§ **Exercise instructions**: The lines from the one with "Obviously, $P$'s normalised" through the last line below are to be copied exactly; no other lines are to be returned.

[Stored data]

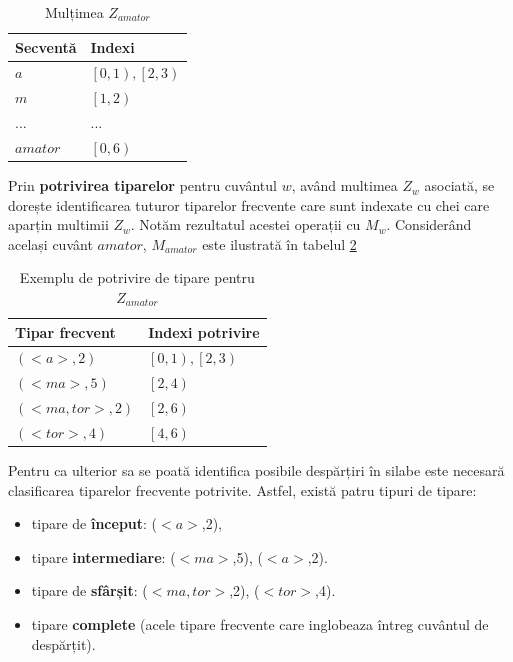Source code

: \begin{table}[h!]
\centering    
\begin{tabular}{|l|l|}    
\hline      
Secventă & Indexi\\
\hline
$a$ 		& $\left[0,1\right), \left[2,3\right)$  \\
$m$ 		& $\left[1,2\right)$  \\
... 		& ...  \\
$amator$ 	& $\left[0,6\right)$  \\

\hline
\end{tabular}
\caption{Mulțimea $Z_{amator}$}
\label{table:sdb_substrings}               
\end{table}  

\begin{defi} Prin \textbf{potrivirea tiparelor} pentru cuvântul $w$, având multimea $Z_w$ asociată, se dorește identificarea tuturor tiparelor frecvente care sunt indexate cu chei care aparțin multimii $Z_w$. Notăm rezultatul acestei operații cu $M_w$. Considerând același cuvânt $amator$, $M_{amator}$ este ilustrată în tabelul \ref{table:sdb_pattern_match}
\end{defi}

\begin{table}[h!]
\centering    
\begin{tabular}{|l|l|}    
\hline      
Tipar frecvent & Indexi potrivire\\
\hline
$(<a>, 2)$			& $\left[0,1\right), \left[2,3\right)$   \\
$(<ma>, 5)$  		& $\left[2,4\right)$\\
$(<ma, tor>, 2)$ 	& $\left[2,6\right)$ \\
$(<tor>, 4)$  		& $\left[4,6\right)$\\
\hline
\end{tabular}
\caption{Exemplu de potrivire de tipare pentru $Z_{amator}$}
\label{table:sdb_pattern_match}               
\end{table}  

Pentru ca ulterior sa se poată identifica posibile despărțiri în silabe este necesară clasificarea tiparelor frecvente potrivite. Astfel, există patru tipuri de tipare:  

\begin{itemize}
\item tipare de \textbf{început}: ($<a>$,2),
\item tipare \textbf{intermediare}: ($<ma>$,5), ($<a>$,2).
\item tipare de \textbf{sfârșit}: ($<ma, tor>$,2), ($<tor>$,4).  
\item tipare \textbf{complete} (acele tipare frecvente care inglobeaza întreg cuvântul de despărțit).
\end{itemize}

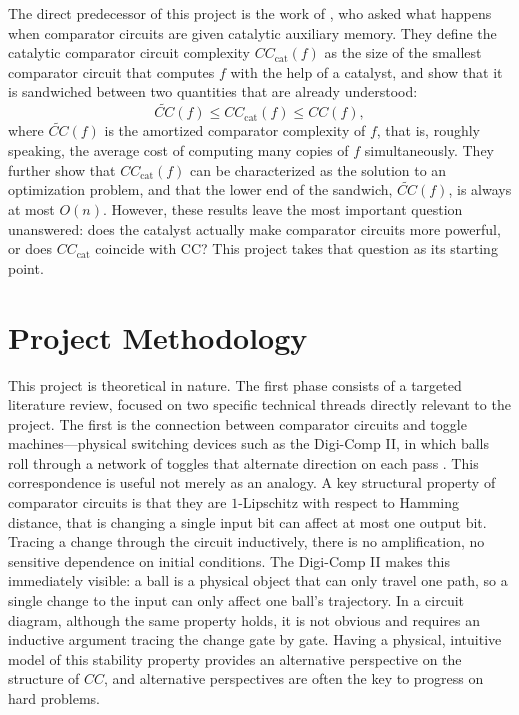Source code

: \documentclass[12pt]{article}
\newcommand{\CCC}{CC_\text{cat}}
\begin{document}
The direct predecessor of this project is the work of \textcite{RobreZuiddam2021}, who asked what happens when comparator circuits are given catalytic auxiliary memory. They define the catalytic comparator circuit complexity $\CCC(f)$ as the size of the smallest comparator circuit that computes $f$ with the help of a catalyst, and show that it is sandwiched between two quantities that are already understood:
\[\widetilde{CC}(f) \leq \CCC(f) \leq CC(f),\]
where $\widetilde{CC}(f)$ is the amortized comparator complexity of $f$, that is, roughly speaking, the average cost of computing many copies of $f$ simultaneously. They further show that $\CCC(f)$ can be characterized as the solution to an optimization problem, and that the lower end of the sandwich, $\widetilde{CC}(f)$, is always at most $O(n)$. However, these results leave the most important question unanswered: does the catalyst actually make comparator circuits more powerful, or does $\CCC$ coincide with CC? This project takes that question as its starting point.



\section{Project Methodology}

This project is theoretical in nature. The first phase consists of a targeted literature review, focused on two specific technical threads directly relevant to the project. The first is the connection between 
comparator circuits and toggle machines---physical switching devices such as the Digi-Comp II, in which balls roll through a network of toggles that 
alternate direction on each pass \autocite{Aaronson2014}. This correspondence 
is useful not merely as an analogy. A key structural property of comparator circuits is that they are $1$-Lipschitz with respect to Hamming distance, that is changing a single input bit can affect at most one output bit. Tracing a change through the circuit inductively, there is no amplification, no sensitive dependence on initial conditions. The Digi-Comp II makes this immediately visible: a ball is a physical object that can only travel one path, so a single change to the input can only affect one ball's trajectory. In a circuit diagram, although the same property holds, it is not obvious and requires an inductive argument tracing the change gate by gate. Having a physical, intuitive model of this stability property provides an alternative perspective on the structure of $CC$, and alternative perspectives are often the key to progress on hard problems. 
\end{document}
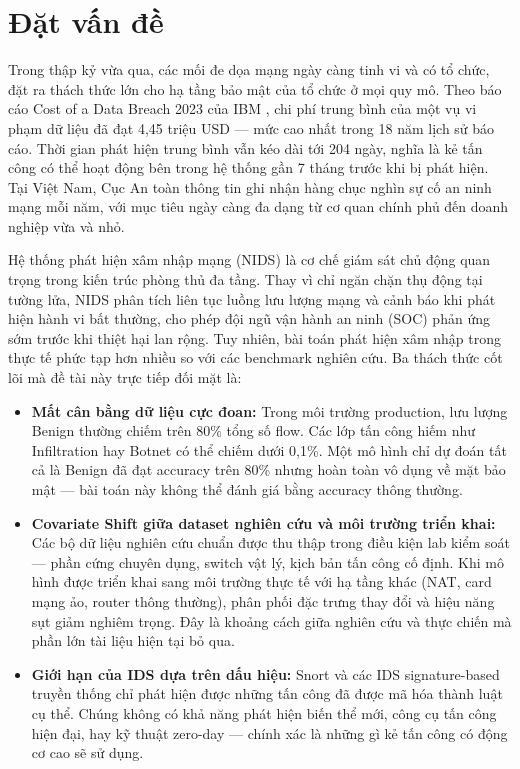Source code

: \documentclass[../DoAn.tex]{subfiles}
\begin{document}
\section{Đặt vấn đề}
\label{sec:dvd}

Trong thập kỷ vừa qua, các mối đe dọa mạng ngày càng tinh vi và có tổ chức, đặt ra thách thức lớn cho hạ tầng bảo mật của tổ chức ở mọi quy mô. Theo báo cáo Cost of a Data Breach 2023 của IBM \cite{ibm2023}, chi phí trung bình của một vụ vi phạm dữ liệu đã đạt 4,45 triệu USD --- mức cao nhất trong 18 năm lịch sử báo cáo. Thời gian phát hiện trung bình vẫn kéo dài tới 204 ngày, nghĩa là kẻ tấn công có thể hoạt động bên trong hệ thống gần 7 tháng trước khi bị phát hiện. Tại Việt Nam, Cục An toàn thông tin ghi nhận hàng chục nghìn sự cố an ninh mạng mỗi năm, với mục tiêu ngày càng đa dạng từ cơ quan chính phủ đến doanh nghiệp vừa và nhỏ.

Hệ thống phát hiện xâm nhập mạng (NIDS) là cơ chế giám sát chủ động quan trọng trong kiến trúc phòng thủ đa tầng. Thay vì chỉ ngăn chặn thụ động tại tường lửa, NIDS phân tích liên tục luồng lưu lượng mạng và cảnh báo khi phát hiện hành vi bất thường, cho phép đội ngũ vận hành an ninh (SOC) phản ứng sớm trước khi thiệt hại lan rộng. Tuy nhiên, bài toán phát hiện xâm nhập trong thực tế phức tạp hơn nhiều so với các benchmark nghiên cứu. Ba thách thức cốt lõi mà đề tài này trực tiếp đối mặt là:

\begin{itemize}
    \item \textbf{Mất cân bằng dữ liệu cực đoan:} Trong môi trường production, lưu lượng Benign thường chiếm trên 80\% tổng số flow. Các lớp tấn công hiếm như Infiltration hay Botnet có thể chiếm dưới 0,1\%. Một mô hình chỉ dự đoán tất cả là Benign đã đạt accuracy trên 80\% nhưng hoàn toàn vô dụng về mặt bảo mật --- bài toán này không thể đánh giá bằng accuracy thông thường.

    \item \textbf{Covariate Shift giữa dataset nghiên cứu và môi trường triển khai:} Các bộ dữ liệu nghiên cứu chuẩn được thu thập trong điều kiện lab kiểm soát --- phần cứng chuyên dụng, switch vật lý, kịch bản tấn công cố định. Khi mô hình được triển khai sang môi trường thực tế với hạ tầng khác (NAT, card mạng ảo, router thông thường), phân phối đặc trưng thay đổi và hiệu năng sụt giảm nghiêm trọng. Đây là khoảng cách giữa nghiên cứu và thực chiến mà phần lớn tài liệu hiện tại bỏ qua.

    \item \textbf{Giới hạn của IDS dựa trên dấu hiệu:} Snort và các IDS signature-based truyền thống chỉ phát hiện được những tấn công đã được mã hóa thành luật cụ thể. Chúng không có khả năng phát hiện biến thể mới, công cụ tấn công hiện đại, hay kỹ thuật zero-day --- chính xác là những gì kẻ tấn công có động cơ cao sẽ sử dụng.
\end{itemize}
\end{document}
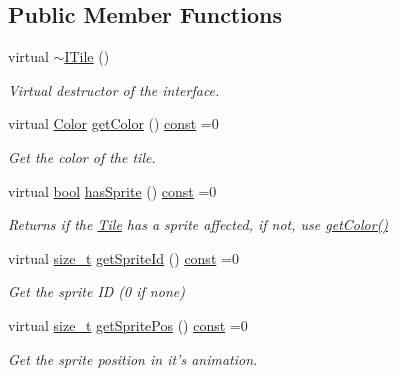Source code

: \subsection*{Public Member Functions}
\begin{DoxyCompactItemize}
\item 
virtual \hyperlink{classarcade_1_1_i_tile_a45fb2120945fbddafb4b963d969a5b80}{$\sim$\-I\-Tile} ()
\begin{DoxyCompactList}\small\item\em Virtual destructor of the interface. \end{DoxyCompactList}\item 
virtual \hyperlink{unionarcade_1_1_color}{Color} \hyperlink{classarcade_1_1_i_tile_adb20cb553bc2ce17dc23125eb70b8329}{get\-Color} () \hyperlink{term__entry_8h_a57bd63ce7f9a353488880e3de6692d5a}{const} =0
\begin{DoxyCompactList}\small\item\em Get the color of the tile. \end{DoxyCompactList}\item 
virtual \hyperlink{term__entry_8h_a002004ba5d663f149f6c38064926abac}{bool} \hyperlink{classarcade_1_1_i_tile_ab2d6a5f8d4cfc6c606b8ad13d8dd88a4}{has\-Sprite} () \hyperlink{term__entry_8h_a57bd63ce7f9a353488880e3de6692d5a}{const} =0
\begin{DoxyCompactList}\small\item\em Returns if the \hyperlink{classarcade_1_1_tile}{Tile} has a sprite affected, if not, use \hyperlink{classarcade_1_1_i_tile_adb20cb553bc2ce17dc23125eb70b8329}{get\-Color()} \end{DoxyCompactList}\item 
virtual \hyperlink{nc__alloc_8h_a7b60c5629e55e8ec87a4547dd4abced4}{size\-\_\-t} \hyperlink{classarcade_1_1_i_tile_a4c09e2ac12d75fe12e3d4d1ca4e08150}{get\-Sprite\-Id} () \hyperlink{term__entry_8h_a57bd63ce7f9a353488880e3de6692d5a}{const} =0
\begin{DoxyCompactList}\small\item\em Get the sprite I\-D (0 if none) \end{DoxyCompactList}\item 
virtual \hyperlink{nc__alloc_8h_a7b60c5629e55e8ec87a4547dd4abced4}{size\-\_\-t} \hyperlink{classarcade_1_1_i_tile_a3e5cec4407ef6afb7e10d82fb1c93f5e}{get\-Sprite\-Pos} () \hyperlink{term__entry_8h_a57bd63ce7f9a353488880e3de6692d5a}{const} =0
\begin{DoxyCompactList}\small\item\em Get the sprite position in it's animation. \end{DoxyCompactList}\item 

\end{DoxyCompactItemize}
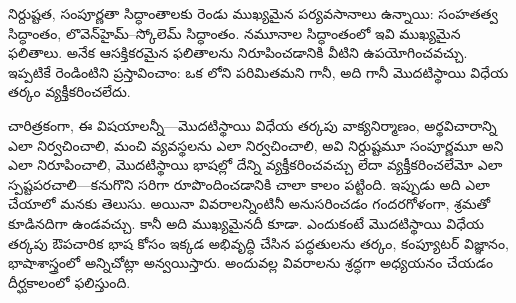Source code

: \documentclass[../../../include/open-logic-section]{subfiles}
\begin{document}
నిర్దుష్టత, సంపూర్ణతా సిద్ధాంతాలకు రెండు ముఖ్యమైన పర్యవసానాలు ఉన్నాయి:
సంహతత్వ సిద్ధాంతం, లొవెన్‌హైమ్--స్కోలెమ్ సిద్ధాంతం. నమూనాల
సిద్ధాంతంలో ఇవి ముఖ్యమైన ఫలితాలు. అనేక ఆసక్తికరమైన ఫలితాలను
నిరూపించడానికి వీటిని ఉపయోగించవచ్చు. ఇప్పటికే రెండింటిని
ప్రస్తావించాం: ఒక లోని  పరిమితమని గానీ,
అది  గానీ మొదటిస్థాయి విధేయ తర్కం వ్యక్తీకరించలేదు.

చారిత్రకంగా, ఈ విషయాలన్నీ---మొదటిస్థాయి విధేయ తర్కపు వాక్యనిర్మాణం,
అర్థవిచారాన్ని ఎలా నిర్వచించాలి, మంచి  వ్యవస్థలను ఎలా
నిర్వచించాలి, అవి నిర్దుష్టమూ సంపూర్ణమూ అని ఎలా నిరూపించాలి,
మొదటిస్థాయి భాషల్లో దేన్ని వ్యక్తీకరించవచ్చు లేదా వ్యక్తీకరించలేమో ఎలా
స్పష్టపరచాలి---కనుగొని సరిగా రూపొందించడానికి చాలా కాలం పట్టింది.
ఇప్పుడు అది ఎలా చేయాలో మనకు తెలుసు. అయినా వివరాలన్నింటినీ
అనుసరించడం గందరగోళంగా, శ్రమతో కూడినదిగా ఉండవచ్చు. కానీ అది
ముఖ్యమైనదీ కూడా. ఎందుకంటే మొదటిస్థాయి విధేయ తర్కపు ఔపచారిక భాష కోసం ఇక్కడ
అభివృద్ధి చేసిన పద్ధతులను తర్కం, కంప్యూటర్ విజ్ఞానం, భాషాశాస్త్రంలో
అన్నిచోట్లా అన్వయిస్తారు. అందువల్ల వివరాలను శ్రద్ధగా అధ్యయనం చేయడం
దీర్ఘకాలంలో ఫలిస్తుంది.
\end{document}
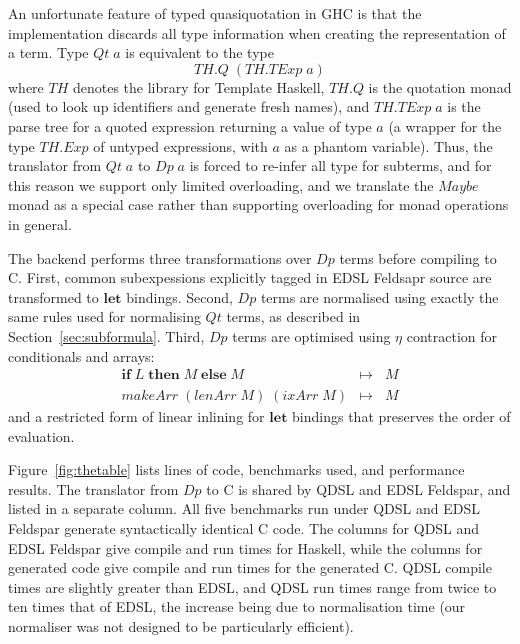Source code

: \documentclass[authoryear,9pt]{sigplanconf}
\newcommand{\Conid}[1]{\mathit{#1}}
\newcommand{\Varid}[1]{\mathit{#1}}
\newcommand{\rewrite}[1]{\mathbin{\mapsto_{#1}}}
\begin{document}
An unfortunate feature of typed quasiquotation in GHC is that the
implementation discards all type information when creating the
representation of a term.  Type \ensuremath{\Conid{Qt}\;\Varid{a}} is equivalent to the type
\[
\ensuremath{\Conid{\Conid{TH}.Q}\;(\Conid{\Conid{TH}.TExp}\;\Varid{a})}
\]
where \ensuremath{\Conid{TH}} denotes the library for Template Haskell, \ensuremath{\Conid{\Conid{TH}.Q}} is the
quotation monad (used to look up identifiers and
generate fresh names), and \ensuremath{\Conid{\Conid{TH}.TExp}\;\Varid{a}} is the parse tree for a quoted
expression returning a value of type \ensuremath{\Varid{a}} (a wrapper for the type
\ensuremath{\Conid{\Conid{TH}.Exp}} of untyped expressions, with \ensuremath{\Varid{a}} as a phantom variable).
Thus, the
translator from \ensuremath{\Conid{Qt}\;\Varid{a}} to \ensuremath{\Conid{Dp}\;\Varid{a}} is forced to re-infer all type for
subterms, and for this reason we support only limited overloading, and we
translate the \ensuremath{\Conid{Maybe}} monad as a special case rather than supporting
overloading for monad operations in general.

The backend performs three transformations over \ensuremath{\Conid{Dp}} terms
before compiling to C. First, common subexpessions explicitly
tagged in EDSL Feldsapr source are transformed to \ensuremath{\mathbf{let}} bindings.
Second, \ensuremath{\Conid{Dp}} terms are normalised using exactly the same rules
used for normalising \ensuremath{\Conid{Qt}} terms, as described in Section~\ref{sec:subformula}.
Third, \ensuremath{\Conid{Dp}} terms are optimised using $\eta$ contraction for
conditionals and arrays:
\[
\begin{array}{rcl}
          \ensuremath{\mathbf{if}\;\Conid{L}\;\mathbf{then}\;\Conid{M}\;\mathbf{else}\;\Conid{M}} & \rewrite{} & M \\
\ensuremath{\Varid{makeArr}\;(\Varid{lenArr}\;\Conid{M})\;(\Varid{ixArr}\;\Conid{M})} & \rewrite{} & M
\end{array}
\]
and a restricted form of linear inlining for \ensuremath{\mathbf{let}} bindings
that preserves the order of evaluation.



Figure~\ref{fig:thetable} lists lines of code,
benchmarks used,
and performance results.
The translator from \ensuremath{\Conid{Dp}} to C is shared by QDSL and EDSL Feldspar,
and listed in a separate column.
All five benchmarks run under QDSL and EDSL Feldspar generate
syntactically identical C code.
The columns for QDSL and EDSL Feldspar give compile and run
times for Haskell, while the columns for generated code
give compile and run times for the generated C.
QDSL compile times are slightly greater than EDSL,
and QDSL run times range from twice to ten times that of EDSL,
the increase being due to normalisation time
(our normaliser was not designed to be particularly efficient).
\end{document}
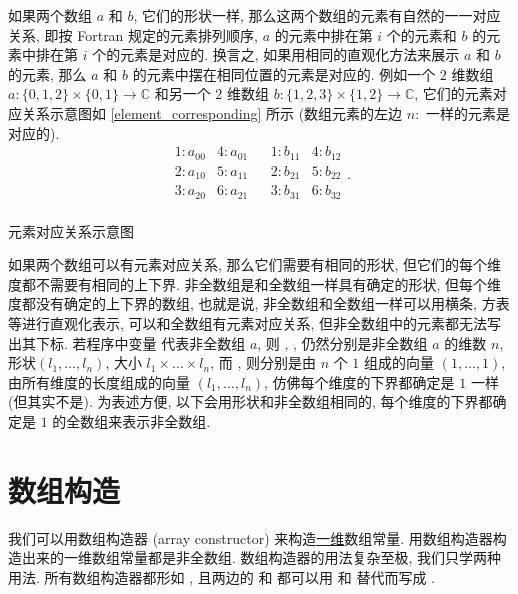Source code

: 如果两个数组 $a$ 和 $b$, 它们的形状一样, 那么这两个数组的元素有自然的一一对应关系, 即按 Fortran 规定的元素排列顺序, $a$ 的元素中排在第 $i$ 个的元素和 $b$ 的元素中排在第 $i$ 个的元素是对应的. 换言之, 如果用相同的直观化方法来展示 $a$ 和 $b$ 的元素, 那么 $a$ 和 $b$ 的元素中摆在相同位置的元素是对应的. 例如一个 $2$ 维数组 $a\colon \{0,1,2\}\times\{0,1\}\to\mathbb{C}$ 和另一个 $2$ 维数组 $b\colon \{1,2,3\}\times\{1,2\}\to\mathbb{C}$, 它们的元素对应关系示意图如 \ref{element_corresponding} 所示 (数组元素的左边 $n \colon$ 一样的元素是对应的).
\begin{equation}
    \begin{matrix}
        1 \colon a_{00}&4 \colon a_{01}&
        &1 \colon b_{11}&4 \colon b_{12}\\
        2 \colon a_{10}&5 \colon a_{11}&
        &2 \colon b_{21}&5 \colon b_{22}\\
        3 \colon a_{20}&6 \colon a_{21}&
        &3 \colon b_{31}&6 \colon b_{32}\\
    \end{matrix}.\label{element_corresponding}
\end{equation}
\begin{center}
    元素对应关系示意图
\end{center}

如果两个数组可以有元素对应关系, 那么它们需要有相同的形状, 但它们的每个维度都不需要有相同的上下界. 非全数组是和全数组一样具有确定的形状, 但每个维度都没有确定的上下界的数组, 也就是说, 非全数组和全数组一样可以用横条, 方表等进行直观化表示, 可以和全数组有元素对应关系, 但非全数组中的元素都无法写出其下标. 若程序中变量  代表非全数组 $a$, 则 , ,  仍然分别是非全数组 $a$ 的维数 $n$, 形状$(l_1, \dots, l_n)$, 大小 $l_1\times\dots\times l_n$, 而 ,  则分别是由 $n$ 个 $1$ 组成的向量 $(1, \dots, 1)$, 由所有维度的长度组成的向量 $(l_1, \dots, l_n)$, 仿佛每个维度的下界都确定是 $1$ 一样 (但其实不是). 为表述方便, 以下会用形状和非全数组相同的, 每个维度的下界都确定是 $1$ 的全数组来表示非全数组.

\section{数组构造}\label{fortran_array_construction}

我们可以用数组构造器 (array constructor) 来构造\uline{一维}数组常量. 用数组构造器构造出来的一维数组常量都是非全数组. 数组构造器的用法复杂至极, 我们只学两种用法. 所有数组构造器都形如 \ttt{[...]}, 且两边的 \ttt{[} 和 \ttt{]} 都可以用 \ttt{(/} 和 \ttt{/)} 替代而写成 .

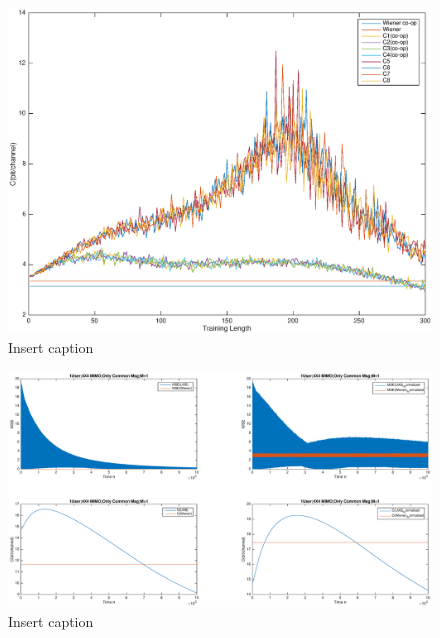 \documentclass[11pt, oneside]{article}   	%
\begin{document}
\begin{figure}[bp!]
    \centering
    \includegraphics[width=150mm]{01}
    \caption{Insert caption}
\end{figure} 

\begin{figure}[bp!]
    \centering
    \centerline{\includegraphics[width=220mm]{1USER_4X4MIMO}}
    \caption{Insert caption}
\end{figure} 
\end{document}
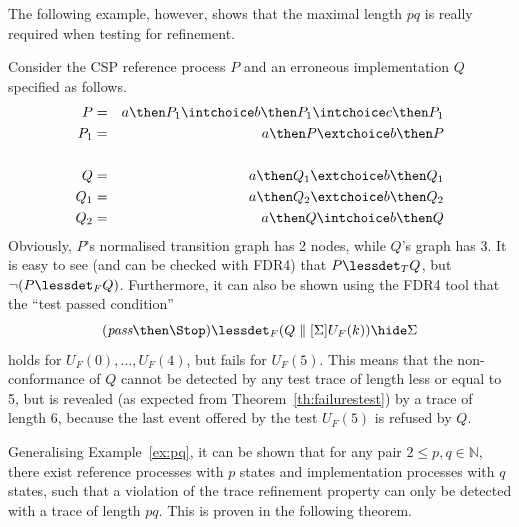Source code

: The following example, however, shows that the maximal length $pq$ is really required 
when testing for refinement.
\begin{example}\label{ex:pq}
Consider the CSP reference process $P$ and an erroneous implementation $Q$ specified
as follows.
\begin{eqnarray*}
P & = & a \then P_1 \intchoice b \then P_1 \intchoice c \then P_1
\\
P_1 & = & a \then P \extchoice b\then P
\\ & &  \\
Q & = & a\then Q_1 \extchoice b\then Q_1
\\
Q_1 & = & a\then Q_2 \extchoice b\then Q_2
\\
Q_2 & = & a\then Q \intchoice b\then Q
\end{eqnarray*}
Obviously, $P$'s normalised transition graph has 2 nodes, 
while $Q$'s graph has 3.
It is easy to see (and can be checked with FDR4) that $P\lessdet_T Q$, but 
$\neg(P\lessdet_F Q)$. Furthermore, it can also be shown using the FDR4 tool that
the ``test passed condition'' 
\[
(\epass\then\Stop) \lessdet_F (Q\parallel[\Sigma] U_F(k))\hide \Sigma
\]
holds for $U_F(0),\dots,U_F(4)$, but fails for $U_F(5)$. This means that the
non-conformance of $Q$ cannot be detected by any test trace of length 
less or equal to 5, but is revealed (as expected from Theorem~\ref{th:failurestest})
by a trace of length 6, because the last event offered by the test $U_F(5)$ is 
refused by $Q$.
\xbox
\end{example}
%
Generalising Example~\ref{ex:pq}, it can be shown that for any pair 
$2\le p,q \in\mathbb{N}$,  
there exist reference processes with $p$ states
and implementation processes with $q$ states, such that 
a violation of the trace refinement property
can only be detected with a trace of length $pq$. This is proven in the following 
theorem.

§ **Output for this exercise**:
Obviously, $P$'s normalised transition graph has 2 nodes, 
while $Q$'s graph has 3.
It is easy to see (and can be checked with FDR4) that $P\lessdet_T Q$, but 
$\neg(P\lessdet_F Q)$. Furthermore, it can also be shown using the FDR4 tool that
the ``test passed condition'' 
\[
(\epass\then\Stop) \lessdet_F (Q\parallel[\Sigma] U_F(k))\hide \Sigma
\]
holds for $U_F(0),\dots,U_F(4)$, but fails for $U_F(5)$. This means that the
non-conformance of $Q$ cannot be detected by any test trace of length 
less or equal to 5, but is revealed (as expected from Theorem~\ref{th:failurestest})
by a trace of length 6, because the last event offered by the test $U_F(5)$ is 
refused by $Q$.
\xbox
\end{example}
%
Generalising Example~\ref{ex:pq}, it can be shown that for any pair 
$2\le p,q \in\mathbb{N}$,  
there exist reference processes with $p$ states
and implementation processes with $q$ states, such that 
a violation of the trace refinement property
can only be detected with a trace of length $pq$. This is proven in the following 
theorem.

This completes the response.